By Jonathan Stempel
(Reuters) – A U.S. judge dismissed an antitrust lawsuit accusing Elon Musk’s electric car company Tesla of forcing customers to pay high prices and suffer long waits for repairs by monopolizing the markets for vehicle maintenance and replacement parts.
In a Friday night decision, U.S. District Judge Trina Thompson in San Francisco said customers in the proposed class action failed to show either that the alleged problems were “not generally known” when they bought their vehicles, or that they could not predict the costs to keep their vehicles running.
She also said customers could not prove that Tesla coerced them into using its services and parts simply because they had bought their vehicles in the first place.

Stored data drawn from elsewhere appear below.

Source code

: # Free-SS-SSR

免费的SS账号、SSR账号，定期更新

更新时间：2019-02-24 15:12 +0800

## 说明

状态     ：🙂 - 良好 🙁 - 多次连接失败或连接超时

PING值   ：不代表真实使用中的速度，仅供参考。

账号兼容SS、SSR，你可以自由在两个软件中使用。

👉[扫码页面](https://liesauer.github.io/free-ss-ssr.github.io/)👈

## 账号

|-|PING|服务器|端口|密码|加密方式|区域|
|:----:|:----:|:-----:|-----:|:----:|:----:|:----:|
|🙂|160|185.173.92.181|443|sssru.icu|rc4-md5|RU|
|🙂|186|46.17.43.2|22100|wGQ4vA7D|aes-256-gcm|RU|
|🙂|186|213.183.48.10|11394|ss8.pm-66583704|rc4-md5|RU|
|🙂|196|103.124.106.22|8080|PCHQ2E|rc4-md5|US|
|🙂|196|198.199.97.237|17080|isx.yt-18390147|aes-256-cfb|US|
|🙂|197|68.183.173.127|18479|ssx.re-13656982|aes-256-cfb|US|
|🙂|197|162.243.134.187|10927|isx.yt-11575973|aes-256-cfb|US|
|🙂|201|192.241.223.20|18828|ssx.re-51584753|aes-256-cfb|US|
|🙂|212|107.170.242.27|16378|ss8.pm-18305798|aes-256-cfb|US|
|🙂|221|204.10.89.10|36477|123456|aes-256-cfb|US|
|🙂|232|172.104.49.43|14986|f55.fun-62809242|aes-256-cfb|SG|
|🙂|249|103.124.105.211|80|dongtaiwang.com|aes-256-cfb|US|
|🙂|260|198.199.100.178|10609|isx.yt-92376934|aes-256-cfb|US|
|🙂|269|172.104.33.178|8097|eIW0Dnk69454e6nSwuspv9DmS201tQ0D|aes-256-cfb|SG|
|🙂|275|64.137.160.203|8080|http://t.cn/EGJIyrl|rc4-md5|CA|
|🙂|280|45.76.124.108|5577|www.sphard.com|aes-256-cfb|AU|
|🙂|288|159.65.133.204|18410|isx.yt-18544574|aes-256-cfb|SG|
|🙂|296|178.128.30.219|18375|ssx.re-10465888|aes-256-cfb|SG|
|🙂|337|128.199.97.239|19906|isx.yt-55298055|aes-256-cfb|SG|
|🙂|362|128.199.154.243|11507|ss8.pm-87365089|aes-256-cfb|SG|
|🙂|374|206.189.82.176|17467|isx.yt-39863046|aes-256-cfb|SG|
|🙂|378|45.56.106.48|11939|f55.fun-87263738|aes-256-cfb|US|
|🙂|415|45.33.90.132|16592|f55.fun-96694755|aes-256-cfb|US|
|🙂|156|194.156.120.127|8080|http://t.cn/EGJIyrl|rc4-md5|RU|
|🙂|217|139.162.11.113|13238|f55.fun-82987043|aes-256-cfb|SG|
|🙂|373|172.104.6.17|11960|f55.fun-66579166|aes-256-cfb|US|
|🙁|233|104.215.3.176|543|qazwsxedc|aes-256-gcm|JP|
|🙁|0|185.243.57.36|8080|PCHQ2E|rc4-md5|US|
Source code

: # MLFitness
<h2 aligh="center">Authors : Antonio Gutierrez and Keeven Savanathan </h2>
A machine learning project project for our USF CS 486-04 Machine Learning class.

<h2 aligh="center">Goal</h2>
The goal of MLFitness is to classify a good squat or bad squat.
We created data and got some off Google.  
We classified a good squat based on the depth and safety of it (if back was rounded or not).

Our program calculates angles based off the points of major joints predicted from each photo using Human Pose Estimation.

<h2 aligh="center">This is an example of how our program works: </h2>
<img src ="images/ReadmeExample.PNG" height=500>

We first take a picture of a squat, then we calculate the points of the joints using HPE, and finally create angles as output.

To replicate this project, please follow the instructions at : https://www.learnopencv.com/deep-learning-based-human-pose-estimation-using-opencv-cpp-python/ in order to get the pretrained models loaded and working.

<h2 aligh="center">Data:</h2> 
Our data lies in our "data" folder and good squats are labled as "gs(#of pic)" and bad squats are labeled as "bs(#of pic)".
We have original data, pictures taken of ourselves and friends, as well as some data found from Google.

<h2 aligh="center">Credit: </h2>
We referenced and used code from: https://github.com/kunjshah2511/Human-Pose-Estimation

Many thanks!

“To be sure, plaintiffs allege that defendant misled them about…how much maintenance its EVs are designed to need and how long that maintenance ought to take,” Thompson wrote. “But nowhere do plaintiffs allege that consumers are in fact unaware of the supposedly supracompetitive prices and exorbitant wait times.”
The judge also dismissed claims under California consumer protection laws.
She said customers may choose to amend their complaint, which combined five lawsuits and covered drivers who have paid for Tesla repairs and parts since March 2019.
Lawyers for the customers did not immediately respond on Saturday to requests for comment.
According to the complaint, drivers whose vehicles are powered by traditional engines can have repairs done at dealerships or independent shops, and use parts made by original manufacturers or other companies.
Customers said Tesla differs by requiring them to have vehicles serviced by the Austin, Texas-based company or its approved service centers, and use only Tesla parts.
Tesla sells its vehicles directly to consumers, instead of using a network of franchisees.
It reported $6.15 billion of services and other automotive revenue from January to September, accounting for 9% of its $71.6 billion total revenue. Vehicle sales accounted for $57.9 billion, or 81%, of total revenue.
The case is Lambrix v Tesla Inc, U.S. District Court, Northern District of California, No. 23-01145.